From the records below, copy each line in which the string "lowest" occurs.

*** Provided data ***

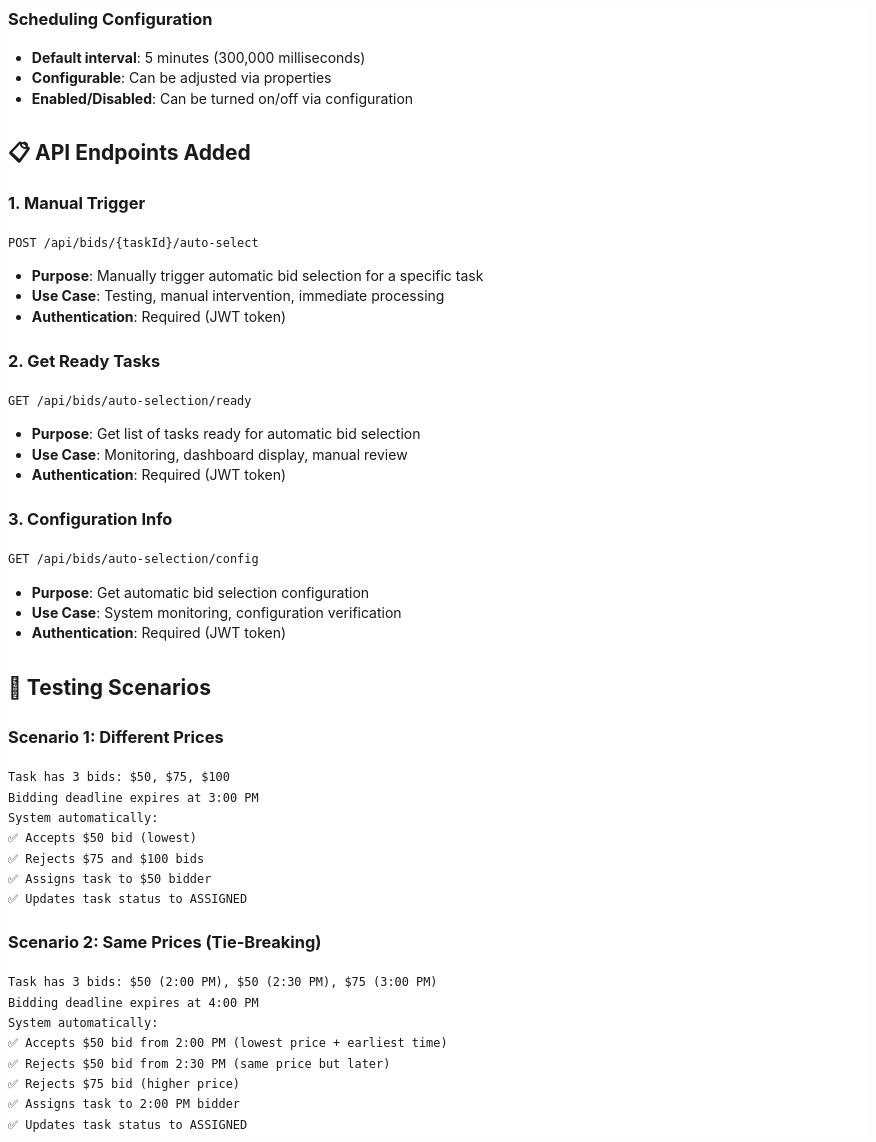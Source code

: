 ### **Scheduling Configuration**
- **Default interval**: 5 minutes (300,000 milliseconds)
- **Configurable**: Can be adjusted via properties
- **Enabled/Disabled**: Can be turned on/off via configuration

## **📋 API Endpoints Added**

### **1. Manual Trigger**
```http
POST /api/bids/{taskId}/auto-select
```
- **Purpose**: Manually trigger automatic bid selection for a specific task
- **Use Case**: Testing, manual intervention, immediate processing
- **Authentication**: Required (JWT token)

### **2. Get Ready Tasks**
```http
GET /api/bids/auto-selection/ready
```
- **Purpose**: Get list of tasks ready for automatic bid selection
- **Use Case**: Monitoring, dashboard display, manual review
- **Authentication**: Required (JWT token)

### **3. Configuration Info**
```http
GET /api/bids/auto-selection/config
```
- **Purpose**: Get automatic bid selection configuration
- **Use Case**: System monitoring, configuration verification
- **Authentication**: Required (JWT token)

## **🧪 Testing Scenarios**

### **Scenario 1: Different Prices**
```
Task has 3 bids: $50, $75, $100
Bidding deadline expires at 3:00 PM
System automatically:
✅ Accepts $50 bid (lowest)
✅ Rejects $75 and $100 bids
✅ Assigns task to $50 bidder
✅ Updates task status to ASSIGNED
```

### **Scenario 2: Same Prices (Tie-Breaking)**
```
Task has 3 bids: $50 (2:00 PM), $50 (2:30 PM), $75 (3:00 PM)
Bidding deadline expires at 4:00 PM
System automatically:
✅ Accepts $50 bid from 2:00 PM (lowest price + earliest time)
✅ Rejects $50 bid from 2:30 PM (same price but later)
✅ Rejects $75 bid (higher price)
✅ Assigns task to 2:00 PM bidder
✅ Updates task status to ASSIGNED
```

*** End of Provided data ***
*** Provided data ***

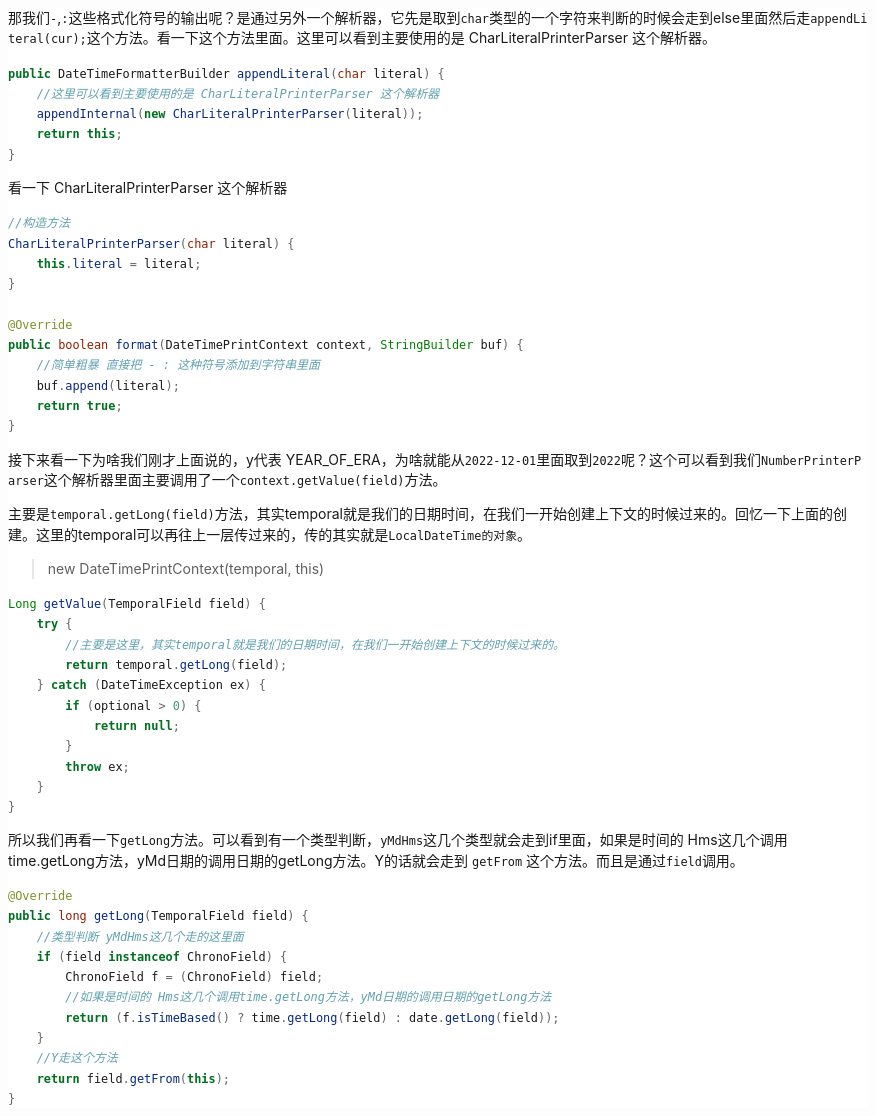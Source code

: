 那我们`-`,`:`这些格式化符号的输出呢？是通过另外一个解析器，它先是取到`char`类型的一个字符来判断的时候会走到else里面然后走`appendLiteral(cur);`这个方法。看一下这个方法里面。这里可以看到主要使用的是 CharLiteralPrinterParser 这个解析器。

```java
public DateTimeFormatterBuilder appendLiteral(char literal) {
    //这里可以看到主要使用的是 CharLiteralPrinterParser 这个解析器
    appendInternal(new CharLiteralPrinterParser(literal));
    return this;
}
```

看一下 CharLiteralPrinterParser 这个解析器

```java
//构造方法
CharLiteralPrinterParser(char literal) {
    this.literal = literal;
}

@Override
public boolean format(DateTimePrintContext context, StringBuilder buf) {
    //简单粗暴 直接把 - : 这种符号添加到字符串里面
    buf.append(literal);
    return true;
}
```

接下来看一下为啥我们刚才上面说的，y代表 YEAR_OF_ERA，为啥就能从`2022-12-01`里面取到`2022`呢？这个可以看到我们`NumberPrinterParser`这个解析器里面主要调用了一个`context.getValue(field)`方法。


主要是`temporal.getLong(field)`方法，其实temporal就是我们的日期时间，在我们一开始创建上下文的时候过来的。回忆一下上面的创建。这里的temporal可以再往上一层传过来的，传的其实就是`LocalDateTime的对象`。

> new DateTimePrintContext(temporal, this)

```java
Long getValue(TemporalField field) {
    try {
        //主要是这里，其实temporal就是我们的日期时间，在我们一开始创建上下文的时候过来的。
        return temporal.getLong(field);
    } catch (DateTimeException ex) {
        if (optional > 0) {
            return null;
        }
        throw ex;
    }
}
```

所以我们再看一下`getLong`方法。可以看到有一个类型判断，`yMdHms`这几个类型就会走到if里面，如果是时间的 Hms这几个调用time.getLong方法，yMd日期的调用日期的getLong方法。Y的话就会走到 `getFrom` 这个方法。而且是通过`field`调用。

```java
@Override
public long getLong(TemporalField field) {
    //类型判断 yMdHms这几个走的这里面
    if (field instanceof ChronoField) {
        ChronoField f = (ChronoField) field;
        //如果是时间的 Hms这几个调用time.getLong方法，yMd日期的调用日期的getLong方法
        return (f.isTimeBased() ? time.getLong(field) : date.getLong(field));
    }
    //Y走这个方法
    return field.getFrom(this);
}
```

*** End of Provided data ***

Answer to the exercise:
✅ Accepts $50 bid (lowest)
✅ Accepts $50 bid from 2:00 PM (lowest price + earliest time)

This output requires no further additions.